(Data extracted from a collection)
==*==
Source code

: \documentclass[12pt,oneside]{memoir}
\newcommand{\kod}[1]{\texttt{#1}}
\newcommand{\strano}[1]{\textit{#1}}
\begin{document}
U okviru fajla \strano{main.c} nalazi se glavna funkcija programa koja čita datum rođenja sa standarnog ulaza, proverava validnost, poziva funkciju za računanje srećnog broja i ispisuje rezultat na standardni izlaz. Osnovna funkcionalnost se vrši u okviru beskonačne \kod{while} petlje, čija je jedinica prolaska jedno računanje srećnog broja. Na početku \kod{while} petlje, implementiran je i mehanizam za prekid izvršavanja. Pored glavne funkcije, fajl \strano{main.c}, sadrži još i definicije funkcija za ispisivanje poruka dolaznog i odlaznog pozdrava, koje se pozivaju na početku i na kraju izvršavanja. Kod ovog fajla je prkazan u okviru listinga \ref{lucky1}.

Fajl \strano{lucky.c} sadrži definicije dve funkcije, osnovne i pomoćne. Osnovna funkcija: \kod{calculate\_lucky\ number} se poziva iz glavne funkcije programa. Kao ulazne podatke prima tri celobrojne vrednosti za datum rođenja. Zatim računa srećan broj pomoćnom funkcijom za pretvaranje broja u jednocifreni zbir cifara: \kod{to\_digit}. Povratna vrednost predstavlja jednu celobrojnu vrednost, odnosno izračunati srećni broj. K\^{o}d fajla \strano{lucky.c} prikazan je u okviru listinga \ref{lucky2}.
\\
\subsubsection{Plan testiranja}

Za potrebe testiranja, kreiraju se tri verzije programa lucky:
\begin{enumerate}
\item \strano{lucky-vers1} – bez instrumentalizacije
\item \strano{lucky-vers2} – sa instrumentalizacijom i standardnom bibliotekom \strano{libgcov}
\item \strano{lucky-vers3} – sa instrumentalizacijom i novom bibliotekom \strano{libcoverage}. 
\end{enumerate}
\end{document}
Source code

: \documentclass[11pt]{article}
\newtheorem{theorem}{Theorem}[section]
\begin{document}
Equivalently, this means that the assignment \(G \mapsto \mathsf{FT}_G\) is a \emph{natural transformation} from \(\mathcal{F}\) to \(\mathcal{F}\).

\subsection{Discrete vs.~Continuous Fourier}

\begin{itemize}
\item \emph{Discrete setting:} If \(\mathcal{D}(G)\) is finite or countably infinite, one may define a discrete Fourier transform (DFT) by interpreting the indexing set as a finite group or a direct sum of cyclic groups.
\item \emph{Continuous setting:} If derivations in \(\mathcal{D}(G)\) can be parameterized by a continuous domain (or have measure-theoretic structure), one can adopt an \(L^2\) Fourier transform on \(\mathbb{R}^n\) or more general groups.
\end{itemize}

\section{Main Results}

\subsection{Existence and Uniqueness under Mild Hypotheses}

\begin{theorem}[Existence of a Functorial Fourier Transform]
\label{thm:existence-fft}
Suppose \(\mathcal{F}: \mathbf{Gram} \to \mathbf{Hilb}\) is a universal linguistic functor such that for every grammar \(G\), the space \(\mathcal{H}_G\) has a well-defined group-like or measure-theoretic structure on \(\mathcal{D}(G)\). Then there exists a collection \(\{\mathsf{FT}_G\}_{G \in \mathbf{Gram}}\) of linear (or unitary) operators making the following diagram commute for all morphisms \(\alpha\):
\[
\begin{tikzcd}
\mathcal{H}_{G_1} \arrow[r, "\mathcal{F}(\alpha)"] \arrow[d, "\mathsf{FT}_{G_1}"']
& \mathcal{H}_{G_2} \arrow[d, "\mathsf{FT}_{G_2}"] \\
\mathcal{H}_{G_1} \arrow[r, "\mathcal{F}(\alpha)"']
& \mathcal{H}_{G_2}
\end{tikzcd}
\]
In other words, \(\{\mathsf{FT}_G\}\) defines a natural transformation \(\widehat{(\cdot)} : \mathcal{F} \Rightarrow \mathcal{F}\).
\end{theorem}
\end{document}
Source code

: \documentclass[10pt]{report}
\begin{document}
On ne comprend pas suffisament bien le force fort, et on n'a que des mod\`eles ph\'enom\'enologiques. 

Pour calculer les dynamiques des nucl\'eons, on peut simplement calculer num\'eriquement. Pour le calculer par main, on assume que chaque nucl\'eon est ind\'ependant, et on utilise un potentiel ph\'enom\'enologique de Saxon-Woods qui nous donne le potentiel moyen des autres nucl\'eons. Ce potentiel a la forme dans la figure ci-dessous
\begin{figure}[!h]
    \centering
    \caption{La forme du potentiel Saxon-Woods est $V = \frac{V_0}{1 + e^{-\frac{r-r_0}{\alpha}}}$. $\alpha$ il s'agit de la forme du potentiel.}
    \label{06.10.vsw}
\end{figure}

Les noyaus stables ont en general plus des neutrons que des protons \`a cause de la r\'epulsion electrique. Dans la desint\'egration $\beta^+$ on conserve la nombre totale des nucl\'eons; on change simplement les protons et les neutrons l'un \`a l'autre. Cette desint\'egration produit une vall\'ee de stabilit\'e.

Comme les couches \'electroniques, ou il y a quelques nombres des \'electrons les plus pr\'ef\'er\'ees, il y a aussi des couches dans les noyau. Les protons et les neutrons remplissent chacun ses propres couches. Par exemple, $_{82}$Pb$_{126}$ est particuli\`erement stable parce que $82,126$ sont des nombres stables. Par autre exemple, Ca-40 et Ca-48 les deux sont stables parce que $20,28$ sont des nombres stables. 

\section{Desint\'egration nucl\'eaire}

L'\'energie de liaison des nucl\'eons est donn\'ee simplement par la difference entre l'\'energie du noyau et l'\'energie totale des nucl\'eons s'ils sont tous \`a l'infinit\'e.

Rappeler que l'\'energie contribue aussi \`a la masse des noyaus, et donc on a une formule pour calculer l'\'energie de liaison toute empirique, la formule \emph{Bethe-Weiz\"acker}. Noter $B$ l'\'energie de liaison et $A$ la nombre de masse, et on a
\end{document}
==*==
## WORK INSTRUCTION
All records are to be printed again, exactly and completely.

## EXERCISE SOLUTION
Source code

: \documentclass[12pt,oneside]{memoir}
\newcommand{\kod}[1]{\texttt{#1}}
\newcommand{\strano}[1]{\textit{#1}}
\begin{document}
U okviru fajla \strano{main.c} nalazi se glavna funkcija programa koja čita datum rođenja sa standarnog ulaza, proverava validnost, poziva funkciju za računanje srećnog broja i ispisuje rezultat na standardni izlaz. Osnovna funkcionalnost se vrši u okviru beskonačne \kod{while} petlje, čija je jedinica prolaska jedno računanje srećnog broja. Na početku \kod{while} petlje, implementiran je i mehanizam za prekid izvršavanja. Pored glavne funkcije, fajl \strano{main.c}, sadrži još i definicije funkcija za ispisivanje poruka dolaznog i odlaznog pozdrava, koje se pozivaju na početku i na kraju izvršavanja. Kod ovog fajla je prkazan u okviru listinga \ref{lucky1}.

Fajl \strano{lucky.c} sadrži definicije dve funkcije, osnovne i pomoćne. Osnovna funkcija: \kod{calculate\_lucky\ number} se poziva iz glavne funkcije programa. Kao ulazne podatke prima tri celobrojne vrednosti za datum rođenja. Zatim računa srećan broj pomoćnom funkcijom za pretvaranje broja u jednocifreni zbir cifara: \kod{to\_digit}. Povratna vrednost predstavlja jednu celobrojnu vrednost, odnosno izračunati srećni broj. K\^{o}d fajla \strano{lucky.c} prikazan je u okviru listinga \ref{lucky2}.
\\
\subsubsection{Plan testiranja}

Za potrebe testiranja, kreiraju se tri verzije programa lucky:
\begin{enumerate}
\item \strano{lucky-vers1} – bez instrumentalizacije
\item \strano{lucky-vers2} – sa instrumentalizacijom i standardnom bibliotekom \strano{libgcov}
\item \strano{lucky-vers3} – sa instrumentalizacijom i novom bibliotekom \strano{libcoverage}. 
\end{enumerate}
\end{document}
Source code

: \documentclass[11pt]{article}
\newtheorem{theorem}{Theorem}[section]
\begin{document}
Equivalently, this means that the assignment \(G \mapsto \mathsf{FT}_G\) is a \emph{natural transformation} from \(\mathcal{F}\) to \(\mathcal{F}\).

\subsection{Discrete vs.~Continuous Fourier}

\begin{itemize}
\item \emph{Discrete setting:} If \(\mathcal{D}(G)\) is finite or countably infinite, one may define a discrete Fourier transform (DFT) by interpreting the indexing set as a finite group or a direct sum of cyclic groups.
\item \emph{Continuous setting:} If derivations in \(\mathcal{D}(G)\) can be parameterized by a continuous domain (or have measure-theoretic structure), one can adopt an \(L^2\) Fourier transform on \(\mathbb{R}^n\) or more general groups.
\end{itemize}

\section{Main Results}

\subsection{Existence and Uniqueness under Mild Hypotheses}

\begin{theorem}[Existence of a Functorial Fourier Transform]
\label{thm:existence-fft}
Suppose \(\mathcal{F}: \mathbf{Gram} \to \mathbf{Hilb}\) is a universal linguistic functor such that for every grammar \(G\), the space \(\mathcal{H}_G\) has a well-defined group-like or measure-theoretic structure on \(\mathcal{D}(G)\). Then there exists a collection \(\{\mathsf{FT}_G\}_{G \in \mathbf{Gram}}\) of linear (or unitary) operators making the following diagram commute for all morphisms \(\alpha\):
\[
\begin{tikzcd}
\mathcal{H}_{G_1} \arrow[r, "\mathcal{F}(\alpha)"] \arrow[d, "\mathsf{FT}_{G_1}"']
& \mathcal{H}_{G_2} \arrow[d, "\mathsf{FT}_{G_2}"] \\
\mathcal{H}_{G_1} \arrow[r, "\mathcal{F}(\alpha)"']
& \mathcal{H}_{G_2}
\end{tikzcd}
\]
In other words, \(\{\mathsf{FT}_G\}\) defines a natural transformation \(\widehat{(\cdot)} : \mathcal{F} \Rightarrow \mathcal{F}\).
\end{theorem}
\end{document}
Source code

: \documentclass[10pt]{report}
\begin{document}
On ne comprend pas suffisament bien le force fort, et on n'a que des mod\`eles ph\'enom\'enologiques. 

Pour calculer les dynamiques des nucl\'eons, on peut simplement calculer num\'eriquement. Pour le calculer par main, on assume que chaque nucl\'eon est ind\'ependant, et on utilise un potentiel ph\'enom\'enologique de Saxon-Woods qui nous donne le potentiel moyen des autres nucl\'eons. Ce potentiel a la forme dans la figure ci-dessous
\begin{figure}[!h]
    \centering
    \caption{La forme du potentiel Saxon-Woods est $V = \frac{V_0}{1 + e^{-\frac{r-r_0}{\alpha}}}$. $\alpha$ il s'agit de la forme du potentiel.}
    \label{06.10.vsw}
\end{figure}

Les noyaus stables ont en general plus des neutrons que des protons \`a cause de la r\'epulsion electrique. Dans la desint\'egration $\beta^+$ on conserve la nombre totale des nucl\'eons; on change simplement les protons et les neutrons l'un \`a l'autre. Cette desint\'egration produit une vall\'ee de stabilit\'e.

Comme les couches \'electroniques, ou il y a quelques nombres des \'electrons les plus pr\'ef\'er\'ees, il y a aussi des couches dans les noyau. Les protons et les neutrons remplissent chacun ses propres couches. Par exemple, $_{82}$Pb$_{126}$ est particuli\`erement stable parce que $82,126$ sont des nombres stables. Par autre exemple, Ca-40 et Ca-48 les deux sont stables parce que $20,28$ sont des nombres stables. 

\section{Desint\'egration nucl\'eaire}

L'\'energie de liaison des nucl\'eons est donn\'ee simplement par la difference entre l'\'energie du noyau et l'\'energie totale des nucl\'eons s'ils sont tous \`a l'infinit\'e.

Rappeler que l'\'energie contribue aussi \`a la masse des noyaus, et donc on a une formule pour calculer l'\'energie de liaison toute empirique, la formule \emph{Bethe-Weiz\"acker}. Noter $B$ l'\'energie de liaison et $A$ la nombre de masse, et on a
\end{document}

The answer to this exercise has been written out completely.